Jennifer: For me, the thing I learned the most is that this episode is so dear to Mariska’s heart is because of her foundation. I was able to learn a lot about the rape backlog issue. I speak for a little people when I say that I think the assumption is that rape is the crime, but I learned during the episode that there is a greater crime that happens after the rape, when these women have horrible rape kit examinations after getting raped … putting through these test where nothing becomes of them. They sit on a shelf for years, and all this time the women live in fear not knowing if this person is caught and if he’s out there or watching them. It’s the deterioration of life and lack thereof that is the crime after the rape.
That is the episode we want to get out of this episode for people who find themselves in this situation is that if you’re going to get a rape kit examination, we are in a society who does not seem to understand the importance of checking these kits, is that these women have to check in on these kits — even if it brings back awful memories that these women do not want to deal with.

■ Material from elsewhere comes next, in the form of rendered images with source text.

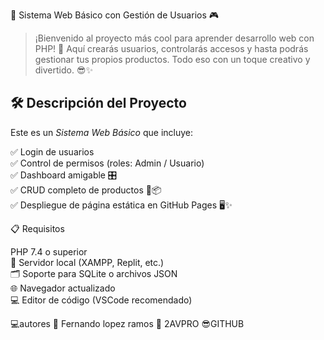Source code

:  🎉 Sistema Web Básico con Gestión de Usuarios 🎮
> ¡Bienvenido al proyecto más cool para aprender desarrollo web con PHP! 🚀 Aquí crearás usuarios, controlarás accesos y hasta podrás gestionar tus propios productos. Todo eso con un toque creativo y divertido. 😎✨

## 🛠️ Descripción del Proyecto

Este es un *Sistema Web Básico* que incluye:

✅ Login de usuarios  
✅ Control de permisos (roles: Admin / Usuario)  
✅ Dashboard amigable 🎛️  
✅ CRUD completo de productos 🍔📦  
✅ Despliegue de página estática en GitHub Pages 🖥️✨  


📋 Requisitos

  PHP 7.4 o superior  
 🔌 Servidor local (XAMPP, Replit, etc.)  
 🗂️ Soporte para SQLite o archivos JSON  
 🌐 Navegador actualizado  
 💻 Editor de código (VSCode recomendado)

💻autores 
🚀 Fernando lopez ramos 
🍔 2AVPRO
😎GITHUB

Neal: I echo what Jennifer is saying. Three things:
1. If you are a victim, you can and should come forward because there are people in law enforcement there to help. It’s nothing to be ashamed of.
2. If you’re fortunate to never have gone through this, there is still ways to take action, whether it is contacting your chief of police or city council.
3. Demanding that this backlog of rape kits is tested, and making sure the DNA isn’t degenerating.
Sarah: You have to follow up to the police. It puts a record there, and it gives a survivor a chance for justice.
At the same time, what makes the rape kits so difficult is that it is a 4-6 hour process, and it is the least we can do is test these kids and hope that the information found in those kids will help find some justice.